Nighthawks by Edward Hopper

Nighthawks by Edward Hopper (1942)

My Daily Art Display’s offering today is in complete contrast to Raphael’s Madonna which I gave you two days ago.  Today I have skipped almost four hundred and fifty years to look at a work of modern art by the American artist Edward Hooper.  It is entitled Nighthawks and portrays three people sitting in a downtown diner.  For Hopper it was to be his most famous painting and one of the most recognisable in American art.

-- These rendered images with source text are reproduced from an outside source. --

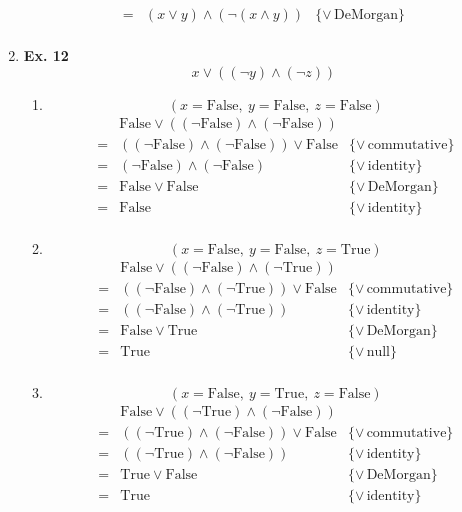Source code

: \documentclass[fleqn]{article}
\newenvironment{proof}
  {\[\begin{array}{lll}}
  {\end{array}\]}
\newcommand{\law}[2][\!]{\{{#1\,}\mbox{{#2}}\}}
\newcommand{\True}[0]{\mathrm{True}}
\newcommand{\False}[0]{\mathrm{False}}
\begin{document}
\begin{enumerate}
\begin{proof}
        = & (x \vee y) \wedge (\neg (x \wedge y)) & \law[\vee]{DeMorgan} \\
      \end{proof}
    \item
      \textbf{ Ex. 12 }
      \[ x \vee ((\neg y) \wedge (\neg z)) \]
      \begin{enumerate}
        \item
          \[ (x = \False,\ y = \False,\ z = \False) \]
          \begin{proof}
              & \False \vee ((\neg \False) \wedge (\neg \False)) & \\
            = & ((\neg \False) \wedge (\neg \False)) \vee \False & \law[\vee]{commutative} \\
            = & (\neg \False) \wedge (\neg \False) & \law[\vee]{identity} \\
            = & \False \vee \False & \law[\vee]{DeMorgan} \\
            = & \False & \law[\vee]{identity} \\
          \end{proof}
        \item
          \[ (x = \False,\ y = \False,\ z = \True) \]
          \begin{proof}
              & \False \vee ((\neg \False) \wedge (\neg \True)) & \\
            = & ((\neg \False) \wedge (\neg \True)) \vee \False & \law[\vee]{commutative} \\
            = & ((\neg \False) \wedge (\neg \True)) & \law[\vee]{identity} \\
            = & \False \vee \True & \law[\vee]{DeMorgan} \\
            = & \True & \law[\vee]{null} \\
          \end{proof}
        \item
          \[ (x = \False,\ y = \True,\ z = \False) \]
          \begin{proof}
              & \False \vee ((\neg \True) \wedge (\neg \False)) & \\
            = & ((\neg \True) \wedge (\neg \False)) \vee \False & \law[\vee]{commutative} \\
            = & ((\neg \True) \wedge (\neg \False)) & \law[\vee]{identity} \\
            = & \True \vee \False & \law[\vee]{DeMorgan} \\
            = & \True & \law[\vee]{identity} \\

\end{proof}
\end{enumerate}
\end{enumerate}
\end{document}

Edward Hopper was born in Nyack, on the Hudson River, in the state of New York in 1882.  He was an outstanding American Realist and American Scene painter as well as a  printmaker.  He came from a middle-class background and was an able student at school where he developed a love of art from an early age.  His parents encouraged this love and helped him develop his talent for drawing.  At the age of seventeen he attended the New York Institute of Art and Design and remained there for six years.  In 1905 he went to work at an advertising agency where he was employed to design covers for trade magazines but he did not like this type of illustration work but like all of us, needed the money.   He managed to visit Europe on three occasions during which time he discovered and fell in love with works of Rembrandt and some of his contemporaries.  Whilst in Paris he spent a lot of his time painting café and street scenes, a hobby he carried on with when he returned to New York.  He became very interested in the Realist art genre.

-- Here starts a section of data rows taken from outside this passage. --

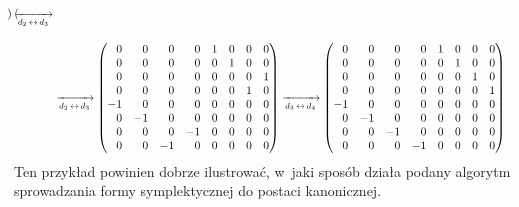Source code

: \documentclass[a4paper,11pt]{article}
\numberwithin{equation}{section}
\begin{document}
\begin{equation}
\begin{split}
\begin{pmatrix}
      \end{pmatrix}
      \xrightarrow[ d_{ 2 } \, \leftrightarrow \, d_{ 3 } ]{ } \\[1em]
    &\xrightarrow[ d_{ 2 } \, \leftrightarrow \, d_{ 3 } ]{ }
      \begin{pmatrix}
        \hphantom{-} 0 & \hphantom{-} 0 & \hphantom{-} 0 & \hphantom{-} 0
        & 1 & 0 & 0 & 0 \\
        \hphantom{-} 0 & \hphantom{-} 0 & \hphantom{-} 0 & \hphantom{-} 0
        & 0 & 1 & 0 & 0 \\
        \hphantom{-} 0 & \hphantom{-} 0 & \hphantom{-} 0 & \hphantom{-} 0
        & 0 & 0 & 0 & 1 \\
        \hphantom{-} 0 & \hphantom{-} 0 & \hphantom{-} 0 & \hphantom{-} 0
        & 0 & 0 & 1 & 0 \\
        -1 & \hphantom{-} 0 & \hphantom{-} 0 & \hphantom{-} 0 & 0 & 0 & 0
                    & 0 \\
        \hphantom{-} 0 & -1 & \hphantom{-} 0 & \hphantom{-} 0 & 0 & 0 & 0
                    & 0 \\
        \hphantom{-} 0 & \hphantom{-} 0 & \hphantom{-} 0 & -1 & 0 & 0 & 0
                    & 0 \\
        \hphantom{-} 0 & \hphantom{-} 0 & -1 & \hphantom{-} 0 & 0 & 0 & 0
                    & 0
      \end{pmatrix}
      \xrightarrow[ d_{ 3 } \, \leftrightarrow \, d_{ 4 } ]{}
      \begin{pmatrix}
        \hphantom{-} 0 & \hphantom{-} 0 & \hphantom{-} 0
        & \hphantom{-} 0 & 1 & 0 & 0 & 0 \\
        \hphantom{-} 0 & \hphantom{-} 0 & \hphantom{-} 0
        & \hphantom{-} 0 & 0 & 1 & 0 & 0 \\
        \hphantom{-} 0 & \hphantom{-} 0 & \hphantom{-} 0
        & \hphantom{-} 0 & 0 & 0 & 1 & 0 \\
        \hphantom{-} 0 & \hphantom{-} 0 & \hphantom{-} 0
        & \hphantom{-} 0 & 0 & 0 & 0 & 1 \\
        -1 & \hphantom{-} 0 & \hphantom{-} 0 & \hphantom{-} 0 & 0
                             & 0 & 0 & 0 \\
        \hphantom{-} 0 & -1 & \hphantom{-} 0 & \hphantom{-} 0 & 0
                             & 0 & 0 & 0 \\
        \hphantom{-} 0 & \hphantom{-} 0 & -1 & \hphantom{-} 0 & 0 & 0
                                 & 0 & 0 \\
        \hphantom{-} 0 & \hphantom{-} 0 & \hphantom{-} 0 & -1 & 0 & 0
        & 0 & 0 \\
      \end{pmatrix}
  \end{split}
\end{equation}
Ten przykład powinien dobrze ilustrować, w~jaki sposób działa podany
algorytm sprowadzania formy symplektycznej do postaci kanonicznej.
\end{document}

It was in 1942, at the age of sixty that Hopper painted today’s work of art, Nighthawks.  The expression “nighthawk” is a word used to describe somebody who stays up late, often also termed a “night owl”.  The scene of his painting was inspired by one in Greenwich Village, Manhattan where Hopper lived for fifty four years.  There is a mood of despondency about this painting and this may be in part due to the fact that Hopper started this painting soon after Pearl Harbour was attacked by the Japanese and the whole of America, after the initial shock, was in a mood of hopelessness and misery after such a loss of American lives.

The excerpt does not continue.